On Thursday, Indiana Attorney General Greg Zoeller announced the launch of the “Indiana’s Not Buying It” campaign, which aims to spread awareness and information about sex and human trafficking.
“The violent, exploitive sex trade that victimizes far too many children will not end unless we stand up as a society and refuse to tolerate commercial sex,” Zoeller said in a press release. “This campaign is a message to men who purchase sex that we are no longer buying any excuses.”
According to the campaign, human trafficking occurs when people are recruited into the sex or labor trade through force, fraud or coercion or when a child is used for commercial sex.
Indiana was the third state to implement a “Not Buying It” campaign, after Arizona and Georgia. The campaigns are sponsored by the Georgia-based human trafficking prevention group called StreetGrace.
The campaign featured a series of public service announcements by Indianapolis professional athletes, which were publicized on a series of 35 billboards throughout the state and on various public transit systems.

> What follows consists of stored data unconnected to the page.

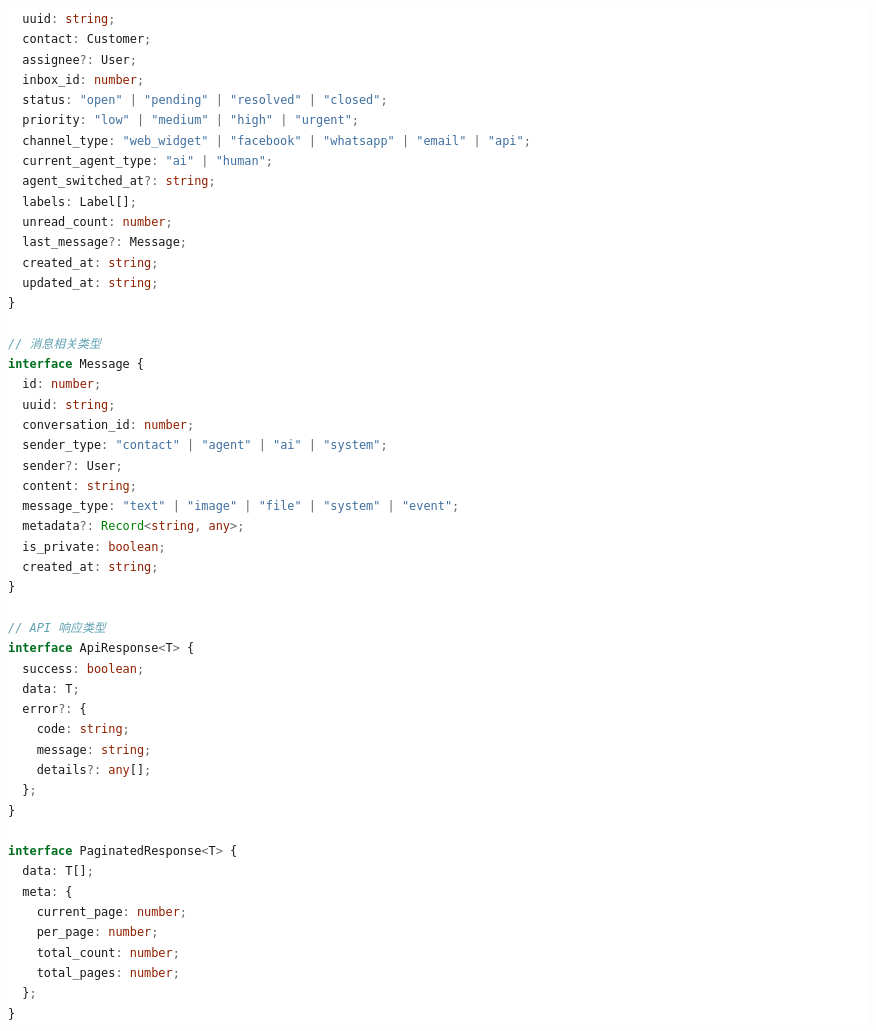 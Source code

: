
 ```typescript
  uuid: string;
  contact: Customer;
  assignee?: User;
  inbox_id: number;
  status: "open" | "pending" | "resolved" | "closed";
  priority: "low" | "medium" | "high" | "urgent";
  channel_type: "web_widget" | "facebook" | "whatsapp" | "email" | "api";
  current_agent_type: "ai" | "human";
  agent_switched_at?: string;
  labels: Label[];
  unread_count: number;
  last_message?: Message;
  created_at: string;
  updated_at: string;
}

// 消息相关类型
interface Message {
  id: number;
  uuid: string;
  conversation_id: number;
  sender_type: "contact" | "agent" | "ai" | "system";
  sender?: User;
  content: string;
  message_type: "text" | "image" | "file" | "system" | "event";
  metadata?: Record<string, any>;
  is_private: boolean;
  created_at: string;
}

// API 响应类型
interface ApiResponse<T> {
  success: boolean;
  data: T;
  error?: {
    code: string;
    message: string;
    details?: any[];
  };
}

interface PaginatedResponse<T> {
  data: T[];
  meta: {
    current_page: number;
    per_page: number;
    total_count: number;
    total_pages: number;
  };
}
```
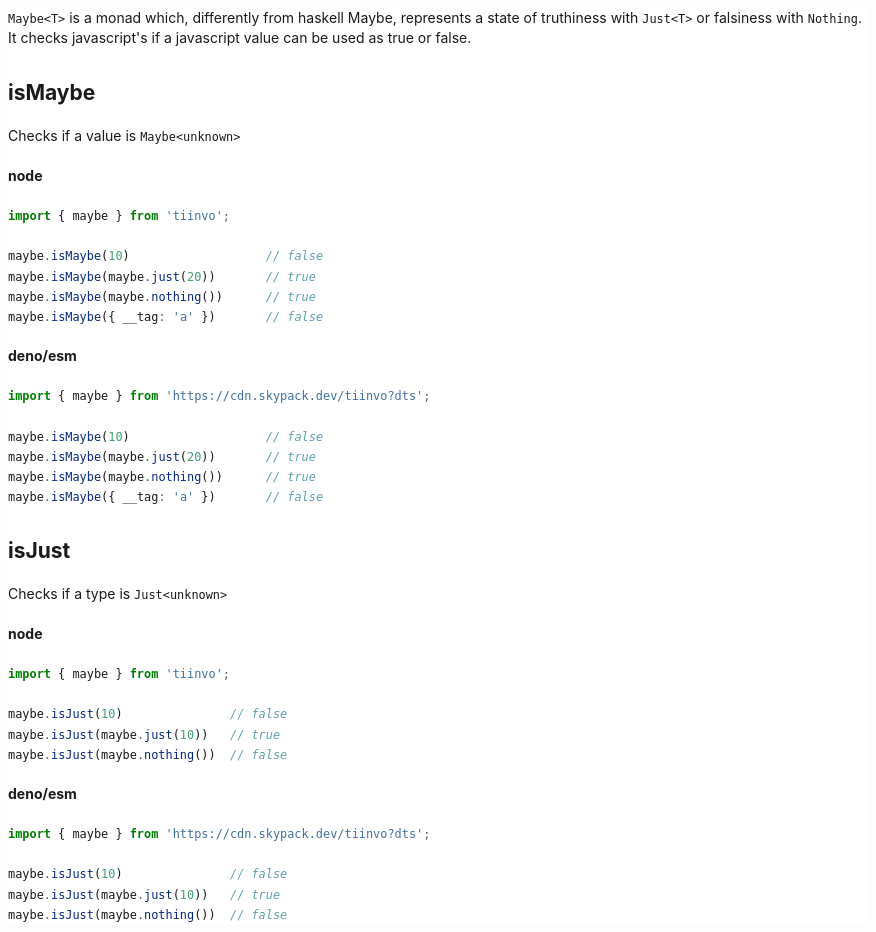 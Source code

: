 `Maybe<T>` is a monad which, differently from haskell Maybe, represents a state of truthiness with `Just<T>` or falsiness with `Nothing`. It checks javascript's if a javascript value can be used as true or false.

## isMaybe

Checks if a value is `Maybe<unknown>`



#### **node**

```ts
import { maybe } from 'tiinvo';

maybe.isMaybe(10)                   // false
maybe.isMaybe(maybe.just(20))       // true
maybe.isMaybe(maybe.nothing())      // true
maybe.isMaybe({ __tag: 'a' })       // false
```

#### **deno/esm**

```ts
import { maybe } from 'https://cdn.skypack.dev/tiinvo?dts';

maybe.isMaybe(10)                   // false
maybe.isMaybe(maybe.just(20))       // true
maybe.isMaybe(maybe.nothing())      // true
maybe.isMaybe({ __tag: 'a' })       // false

```



## isJust

Checks if a type is `Just<unknown>`



#### **node**

```ts
import { maybe } from 'tiinvo';

maybe.isJust(10)               // false
maybe.isJust(maybe.just(10))   // true
maybe.isJust(maybe.nothing())  // false
```

#### **deno/esm**

```ts
import { maybe } from 'https://cdn.skypack.dev/tiinvo?dts';

maybe.isJust(10)               // false
maybe.isJust(maybe.just(10))   // true
maybe.isJust(maybe.nothing())  // false
```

Additionally, fliers detailing resources for victims of human trafficking were distributed at truck stops, rest areas and taxi cab services.
Last year the United States State Department released a report, which detailed the global effects of human trafficking.

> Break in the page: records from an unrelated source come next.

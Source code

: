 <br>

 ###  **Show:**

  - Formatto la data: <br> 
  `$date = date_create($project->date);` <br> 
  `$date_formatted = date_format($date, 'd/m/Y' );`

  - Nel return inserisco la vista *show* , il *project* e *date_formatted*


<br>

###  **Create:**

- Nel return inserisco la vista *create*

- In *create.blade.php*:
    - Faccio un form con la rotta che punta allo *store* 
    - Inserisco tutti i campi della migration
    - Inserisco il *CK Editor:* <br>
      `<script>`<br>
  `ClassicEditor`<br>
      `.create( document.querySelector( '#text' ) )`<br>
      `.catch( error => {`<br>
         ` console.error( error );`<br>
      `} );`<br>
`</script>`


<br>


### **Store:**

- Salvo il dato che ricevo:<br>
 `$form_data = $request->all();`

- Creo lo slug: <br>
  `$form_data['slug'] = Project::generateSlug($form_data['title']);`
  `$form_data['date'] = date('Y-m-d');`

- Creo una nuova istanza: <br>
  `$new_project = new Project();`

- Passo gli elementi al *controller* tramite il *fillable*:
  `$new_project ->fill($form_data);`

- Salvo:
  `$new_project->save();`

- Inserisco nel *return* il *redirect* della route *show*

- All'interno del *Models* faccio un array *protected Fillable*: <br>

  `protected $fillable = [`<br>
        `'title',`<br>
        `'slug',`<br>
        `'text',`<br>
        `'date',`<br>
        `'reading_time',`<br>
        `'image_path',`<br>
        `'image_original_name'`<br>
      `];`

According to the report, approximately 27 million people were the victims of human trafficking, which is the fastest-growing and second largest criminal industry, generating more than $150 billion worldwide.

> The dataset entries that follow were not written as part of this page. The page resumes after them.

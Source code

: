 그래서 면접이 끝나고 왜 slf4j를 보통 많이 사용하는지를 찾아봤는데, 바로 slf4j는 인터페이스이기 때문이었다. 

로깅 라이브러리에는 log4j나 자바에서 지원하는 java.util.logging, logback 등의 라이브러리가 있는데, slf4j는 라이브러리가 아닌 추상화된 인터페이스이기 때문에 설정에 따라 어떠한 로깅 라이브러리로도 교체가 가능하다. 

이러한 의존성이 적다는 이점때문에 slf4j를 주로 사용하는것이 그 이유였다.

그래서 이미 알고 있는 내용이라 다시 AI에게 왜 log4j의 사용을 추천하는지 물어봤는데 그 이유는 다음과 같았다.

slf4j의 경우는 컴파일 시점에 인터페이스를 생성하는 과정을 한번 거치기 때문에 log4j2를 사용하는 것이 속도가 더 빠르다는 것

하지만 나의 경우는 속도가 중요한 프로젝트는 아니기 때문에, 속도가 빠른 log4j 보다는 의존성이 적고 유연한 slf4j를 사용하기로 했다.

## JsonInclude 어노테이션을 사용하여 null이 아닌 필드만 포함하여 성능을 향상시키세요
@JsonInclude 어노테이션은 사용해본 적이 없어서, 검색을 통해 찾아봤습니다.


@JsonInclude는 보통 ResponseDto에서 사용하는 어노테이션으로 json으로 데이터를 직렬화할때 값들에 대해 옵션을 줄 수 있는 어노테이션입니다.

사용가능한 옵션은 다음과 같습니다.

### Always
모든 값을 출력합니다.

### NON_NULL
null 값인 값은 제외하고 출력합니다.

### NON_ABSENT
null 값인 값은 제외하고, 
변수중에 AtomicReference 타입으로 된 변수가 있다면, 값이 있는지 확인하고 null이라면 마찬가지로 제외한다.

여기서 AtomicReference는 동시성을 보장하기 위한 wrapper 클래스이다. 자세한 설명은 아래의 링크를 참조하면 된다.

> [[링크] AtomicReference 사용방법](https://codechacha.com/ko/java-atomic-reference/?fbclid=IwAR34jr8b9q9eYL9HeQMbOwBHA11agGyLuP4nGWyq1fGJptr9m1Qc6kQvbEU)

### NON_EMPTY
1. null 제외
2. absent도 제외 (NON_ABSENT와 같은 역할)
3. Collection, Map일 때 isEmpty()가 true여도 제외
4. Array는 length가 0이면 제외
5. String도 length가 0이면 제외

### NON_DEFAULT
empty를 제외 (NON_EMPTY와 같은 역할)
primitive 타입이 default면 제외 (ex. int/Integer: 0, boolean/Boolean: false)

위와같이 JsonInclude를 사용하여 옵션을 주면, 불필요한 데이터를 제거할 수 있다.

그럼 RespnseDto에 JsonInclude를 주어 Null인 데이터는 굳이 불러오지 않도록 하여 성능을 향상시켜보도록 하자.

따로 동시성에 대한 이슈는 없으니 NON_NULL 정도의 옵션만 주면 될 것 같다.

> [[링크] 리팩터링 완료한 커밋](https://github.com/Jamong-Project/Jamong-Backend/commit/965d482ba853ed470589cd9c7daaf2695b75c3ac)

The average age at which children in the U.S. first become victims of sex trafficking is 13, and the average age of death of a person involved in prostitution is 34, most commonly from homicide.
State Sen. James Arnold, D-La Porte, one of the lawmakers who wrote legislation this past year to curb the human trafficking problem, notes the prevalence of prostitution and human trafficking increases when large sporting events are hosted in Indiana.
“We had a real dose of that, we really passed a quick law to address human trafficking for the Super Bowl,” Arnold said. “People would bring in young girls for prostitution purposes.”
Data shows similar trends in other cities as well, such as last year in Louisville, Ky., during the March Madness tournament when advertisements for commercial sex skyrocketed.
Zoeller has been pushing and supporting measures to reduce human trafficking in Indiana, and in this legislative session there were three major pieces of legislation that did just that.
There was Senate Bill 296, which introduced a number of regulations on adult entertainment businesses so underage girls couldn’t dance or be forced to dance; Senate Bill 532, which allows for prosecutors to seek civil forfeiture of the assets of a person accused of human trafficking; and House Bill 1216, which would ensure that children are not held criminally liable under Indiana’s prostitution laws if they are victims of human trafficking.